“Esconde-Esconde” (2016) – Por Juçara Naccioli
Esconde-Esconde. Direção: Don Felipe e Luciana Bollina. País de Origem: Brasil, 2016.
Esconde-esconde, de Luiz Felipe Mendes (Don Felipe), é uma obra que se apresenta como um trabalho estético de construção narrativa poética, contando com o olhar atento de Luciana Bollina, que divide a direção geral com Don e assina com primor direção de fotografia e edição. Esconde-esconde chega com o objetivo de instigar reflexões acerca do assassinato de um jovem negro e também sobre as estatísticas de violência e extermínio contra a população negra do nosso país.

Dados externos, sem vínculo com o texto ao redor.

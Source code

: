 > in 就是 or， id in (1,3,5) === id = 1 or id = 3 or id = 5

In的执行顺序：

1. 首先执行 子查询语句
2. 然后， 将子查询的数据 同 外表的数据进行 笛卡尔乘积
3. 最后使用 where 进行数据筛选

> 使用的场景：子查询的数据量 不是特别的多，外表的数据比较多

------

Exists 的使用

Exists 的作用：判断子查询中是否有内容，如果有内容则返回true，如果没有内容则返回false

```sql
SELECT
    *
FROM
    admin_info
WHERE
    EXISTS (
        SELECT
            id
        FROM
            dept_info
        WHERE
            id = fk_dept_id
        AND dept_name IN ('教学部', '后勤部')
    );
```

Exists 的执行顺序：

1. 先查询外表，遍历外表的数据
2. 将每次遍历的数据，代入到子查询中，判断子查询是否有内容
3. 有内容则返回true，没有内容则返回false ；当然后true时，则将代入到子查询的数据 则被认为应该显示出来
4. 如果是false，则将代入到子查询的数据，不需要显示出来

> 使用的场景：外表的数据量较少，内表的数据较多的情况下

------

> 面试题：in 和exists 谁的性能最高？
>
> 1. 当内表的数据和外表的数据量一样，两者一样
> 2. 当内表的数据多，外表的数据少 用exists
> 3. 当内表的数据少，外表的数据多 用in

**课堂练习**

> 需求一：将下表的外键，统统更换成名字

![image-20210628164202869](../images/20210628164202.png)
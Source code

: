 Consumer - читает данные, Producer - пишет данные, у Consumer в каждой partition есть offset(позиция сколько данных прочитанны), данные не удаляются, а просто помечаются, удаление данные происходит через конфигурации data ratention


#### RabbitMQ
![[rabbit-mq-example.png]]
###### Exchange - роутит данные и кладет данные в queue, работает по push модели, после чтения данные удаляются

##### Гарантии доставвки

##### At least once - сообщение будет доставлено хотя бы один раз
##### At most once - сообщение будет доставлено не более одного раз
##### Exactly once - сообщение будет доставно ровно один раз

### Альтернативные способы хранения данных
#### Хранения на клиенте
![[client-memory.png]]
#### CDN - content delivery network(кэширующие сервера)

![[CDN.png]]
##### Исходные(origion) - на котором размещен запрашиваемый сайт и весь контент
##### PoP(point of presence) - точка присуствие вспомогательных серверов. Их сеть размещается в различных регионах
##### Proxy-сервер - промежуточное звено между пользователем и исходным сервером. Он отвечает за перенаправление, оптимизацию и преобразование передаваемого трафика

O curta experimental tem início com a figura de um menino negro, que, de dentro da sua casa, observa, por trás das grades da janela, o morro onde mora. Essa primeira cena chama a atenção pelo posicionamento do jovem entre a câmera e as grades, remetendo-nos à ideia de aprisionamento, ou, ainda, da brincadeira que dá nome à obra, quando relaciona negro/esconderijo/medo, dessa maneira a cena provoca outras possibilidades de leituras e relações as quais sugere esse tema. Nesse primeiro momento, uma pergunta reverbera sobre as informações que foram destinadas ao espectador acerca desse cenário inicial: Qual o nosso esconderijo mais seguro? Ainda nessa cena, chama-nos a atenção o foco da câmera em quatro entrecruzamentos de planos que seguem sequencialmente entre o menino, a planta comigo-ninguém-pode, a grade e, por último, a favela. Sobre essa perspectiva do (des)focar de imagens que constantemente aparece nas cenas de Esconde-esconde, podemos pensar na possível leitura acerca do querer e não querer ver a realidade social a que muitos estão sujeitos.
O processo imagético-sonoro do curta experimental se desdobra no cenário de uma favela, na rotina de seus moradores e no encorajamento que se faz necessário para sair de casa todas as manhãs. A contagem progressiva feita pelo personagem do ator Tom Mendes enfatiza e toma por impulso essa ruptura entre o ‘cativeiro’ do lar e a ‘liberdade’ das ruas, dualidade à qual as famílias estão sujeitas. O plano detalhe se faz presente na maior parte das cenas do curta experimental, sendo propositor de inúmeras leituras, ora mostrando a alegria por meio das brincadeiras de criança, ora nos devaneios da personagem ou no medo expresso em seu olhar.
Diante da realidade esboçada de maneira sufocante, quando a direção usa como personagem principal uma criança, é inevitável que o espectador não se sinta impactado frente ao que está sendo mostrado, já que a suscetibilidade da criança negra é comum na sociedade.
Sobre a trilha sonora que compõe o fundo musical transita entre uma música suave que denotaria a leveza da infância sequenciada do repique de instrumentos africanos, cristalizando, por meio da sonoridade ancestral, a alegria das brincadeiras de criança e o terceiro momento quando traz um música mais grave e densa para mostrar o suspense que se delineia na última cena.
A narrativa poética descreve em rimas aquele que deveria ser um dia normal na vida de uma criança dentro da favela. Porém, dentre todas as brincadeiras ditas corriqueiras na coleção de infância uma se destaca por ser a escolhida para aquele dia atípico. Na última cena, a direção de fotografia destaca apenas as cores da roupa, branca e vermelha, do menino, enquanto toda a imagem cênica se torna escura. Sobre essa perspectiva, podemos fazer uma leitura que nos possibilita lembrar da luta pela paz tão pedida pelo povo negro em contraposição ao sangue derramado todos os dias.
* Texto escrito a partir da programação (mostra competitiva) da 3ª Mostra de Cinema Negro de Mato Grosso, em Cuiabá (MT), ocorrida no período de 09 a 11 de novembro de 2018.
** Juçara Naccioli é graduada em Letras – Literatura (1999), especialista em Teoria e Prática da Língua Portuguesa (2005), ambos pela Universidade Federal de Mato Grosso. Atriz oriunda do grupo de teatro Pessoal do Ânima, artecriadora, membro do Coletivo Parágrafo Cerrado, professora. Atua em momentos (im)previstos como debulhadora de sentimentos e tecelã de versos e prosas. Proprietária do caderno brochura no qual deixa florescer poemas permeados de sensibilidades do Espírito e audácias da carne: Desengasgo da alma.